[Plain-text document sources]
........

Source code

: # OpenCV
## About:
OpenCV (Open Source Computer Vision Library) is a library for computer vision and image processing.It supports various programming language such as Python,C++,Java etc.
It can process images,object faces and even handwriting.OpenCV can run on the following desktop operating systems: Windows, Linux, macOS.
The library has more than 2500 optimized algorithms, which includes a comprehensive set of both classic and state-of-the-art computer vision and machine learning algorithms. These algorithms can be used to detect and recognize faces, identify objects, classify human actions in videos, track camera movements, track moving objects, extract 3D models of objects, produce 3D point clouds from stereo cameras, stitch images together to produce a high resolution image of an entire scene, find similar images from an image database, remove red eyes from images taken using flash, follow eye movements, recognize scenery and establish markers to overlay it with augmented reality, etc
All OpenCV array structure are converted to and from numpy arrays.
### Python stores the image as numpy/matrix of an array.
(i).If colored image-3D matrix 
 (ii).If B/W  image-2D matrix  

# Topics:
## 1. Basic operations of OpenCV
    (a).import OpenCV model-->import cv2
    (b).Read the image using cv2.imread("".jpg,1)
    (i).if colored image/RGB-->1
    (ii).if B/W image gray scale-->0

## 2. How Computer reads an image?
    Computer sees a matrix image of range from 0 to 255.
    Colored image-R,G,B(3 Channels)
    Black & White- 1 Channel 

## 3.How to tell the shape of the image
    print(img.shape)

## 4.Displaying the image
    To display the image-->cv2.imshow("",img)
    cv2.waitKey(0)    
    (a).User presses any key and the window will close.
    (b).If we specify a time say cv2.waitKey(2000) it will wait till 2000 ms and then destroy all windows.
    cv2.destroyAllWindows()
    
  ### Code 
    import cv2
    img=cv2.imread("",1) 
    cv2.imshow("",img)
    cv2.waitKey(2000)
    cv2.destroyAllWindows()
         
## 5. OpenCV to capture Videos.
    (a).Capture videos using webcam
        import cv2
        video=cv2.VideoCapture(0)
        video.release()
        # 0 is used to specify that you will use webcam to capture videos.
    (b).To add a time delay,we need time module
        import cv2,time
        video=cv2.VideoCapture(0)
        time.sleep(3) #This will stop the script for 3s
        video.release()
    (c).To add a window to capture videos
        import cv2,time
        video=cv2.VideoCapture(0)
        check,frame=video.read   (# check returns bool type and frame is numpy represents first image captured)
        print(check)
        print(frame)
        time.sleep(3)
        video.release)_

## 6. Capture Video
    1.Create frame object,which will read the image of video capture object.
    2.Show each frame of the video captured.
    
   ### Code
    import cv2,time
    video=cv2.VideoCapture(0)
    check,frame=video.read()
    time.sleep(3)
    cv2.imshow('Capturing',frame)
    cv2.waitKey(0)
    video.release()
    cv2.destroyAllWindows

........

Directions for this task -> Repeat the lines above, from the one containing "video.release)_" to the final line, word for word and with nothing else.

Output of the exercise ->
        video.release)_

## 6. Capture Video
    1.Create frame object,which will read the image of video capture object.
    2.Show each frame of the video captured.
    
   ### Code
    import cv2,time
    video=cv2.VideoCapture(0)
    check,frame=video.read()
    time.sleep(3)
    cv2.imshow('Capturing',frame)
    cv2.waitKey(0)
    video.release()
    cv2.destroyAllWindows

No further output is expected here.